I finished reading Netsuke by Rikki Ducornet (Coffee House Press, 2011) some time ago. When I closed it, I began to dread writing the review. However, the more time that passed between that book—living so close to a power- and sex-crazed psychoanalyst—and sitting down to write this review, the more I began to appreciate the book. The best part about pressure is the release, and as the days float by, free from the oppressive eroticism and self-destructive megalomania of that character, I feel lighter, better, and (surprisingly) more normal than ever. I realize now that I feel a shame and awkwardness at having been in the room, watching those characters as so many sad things happened.

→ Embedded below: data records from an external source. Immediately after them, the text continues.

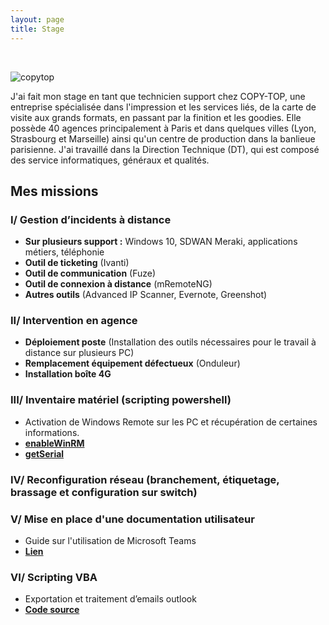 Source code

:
 ```yaml
---
layout: page
title: Stage
---
```

<br/>

![copytop](https://i.imgur.com/lSnvyPV.png)

J'ai fait mon stage en tant que technicien support chez COPY-TOP, une entreprise spécialisée dans l'impression et les services liés, de la carte de visite aux grands formats, en passant par la finition et les goodies.
Elle possède 40 agences principalement à Paris et dans quelques villes (Lyon, Strasbourg et Marseille) ainsi qu'un centre de production dans la banlieue parisienne.
J'ai travaillé dans la Direction Technique (DT), qui est composé des service informatiques, généraux et qualités.

## Mes missions

### I/ Gestion d’incidents à distance 
- **Sur plusieurs support :** Windows 10, SDWAN Meraki, applications métiers, téléphonie
- **Outil de ticketing** (Ivanti)
- **Outil de communication** (Fuze)
- **Outil de connexion à distance** (mRemoteNG)
- **Autres outils** (Advanced IP Scanner, Evernote, Greenshot)

### II/ Intervention en agence 
- **Déploiement poste** (Installation des outils nécessaires pour le travail à distance sur plusieurs PC)
- **Remplacement équipement défectueux** (Onduleur)
- **Installation boîte 4G**

### III/ Inventaire matériel (scripting powershell)
- Activation de Windows Remote sur les PC et récupération de certaines informations.
- [**enableWinRM**](https://doc.arthur-nechab.fr/powershell/enableWinRM.html)
- [**getSerial**](https://doc.arthur-nechab.fr/powershell/getSerial.html)

### IV/ Reconfiguration réseau (branchement, étiquetage, brassage et configuration sur switch)

### V/ Mise en place d'une documentation utilisateur
- Guide sur l'utilisation de Microsoft Teams
- [**Lien**](https://drive.google.com/file/d/114DIX71ec9tkZBdUmI3g8XWLODGSmLg1/view?usp=sharing)

### VI/ Scripting VBA 
- Exportation et traitement d’emails outlook
- [**Code source**](#)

The premise of the book isn’t outlandish: a psychoanalyst who craves power and adoration, but who at the same time is full of a violent self-loathing, uses his position as a doctor to betray the trust of many who enter his sacred chambers. This is the sort of thing that happens in the world—not just the version of the world that exists in this piece of fiction, but in the real world. To experience these things not from the perspective of the victims, but rather like some voyeuristic ghost, floating right behind the narrator, is a chilling experience. However, that feeling is also thrilling, in a way.
Although I wasn’t particularly fond of any of the characters in the book (there aren’t many heroes here), Rikki Ducornet’s writing is beautifully disturbed, off-putting and brilliant. Though sometimes overly artsy, often Ducornet’s prose is filled with the kind of truth that only the crazy can admit: “I think that I am like that Eskimo. I live in a wasteland and yet I survive because I own a knife of shit.”

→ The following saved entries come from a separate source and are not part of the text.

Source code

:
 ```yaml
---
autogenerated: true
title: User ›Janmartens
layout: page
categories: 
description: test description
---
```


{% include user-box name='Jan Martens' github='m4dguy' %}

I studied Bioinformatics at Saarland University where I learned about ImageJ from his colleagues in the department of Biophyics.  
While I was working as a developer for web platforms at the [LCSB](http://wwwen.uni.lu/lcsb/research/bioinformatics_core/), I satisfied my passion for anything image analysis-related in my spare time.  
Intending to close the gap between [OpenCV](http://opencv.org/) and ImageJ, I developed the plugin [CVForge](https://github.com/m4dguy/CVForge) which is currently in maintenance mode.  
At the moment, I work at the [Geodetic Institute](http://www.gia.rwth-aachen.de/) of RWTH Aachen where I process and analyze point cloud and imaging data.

Rikki Ducornet uses the loathsome character as a vehicle to explore interesting points about the intersection between humanity and animal instinct. After all, were we not savage before we were civilized? “A child is born speaking the languages of birds,” the character says, but then identifies with his Studebaker. He is a doctor of the mind, but a practitioner of erotic, extramarital, secretive and savage physical pleasures. Regardless of his intrinsic flaws as a husband and doctor, he is an interesting character to know, and apart from the sadness I feel for those involved with him, and the guilt of having witnessed so much melodrama as his passenger, I’m glad I wasn’t there in body—that I was able to return to my world with (at the very least) some beautiful and mysterious quotes. Chief among them: “A body opens like a flower, like a wound beneath the assassin’s knife, a street hit by a grenade.”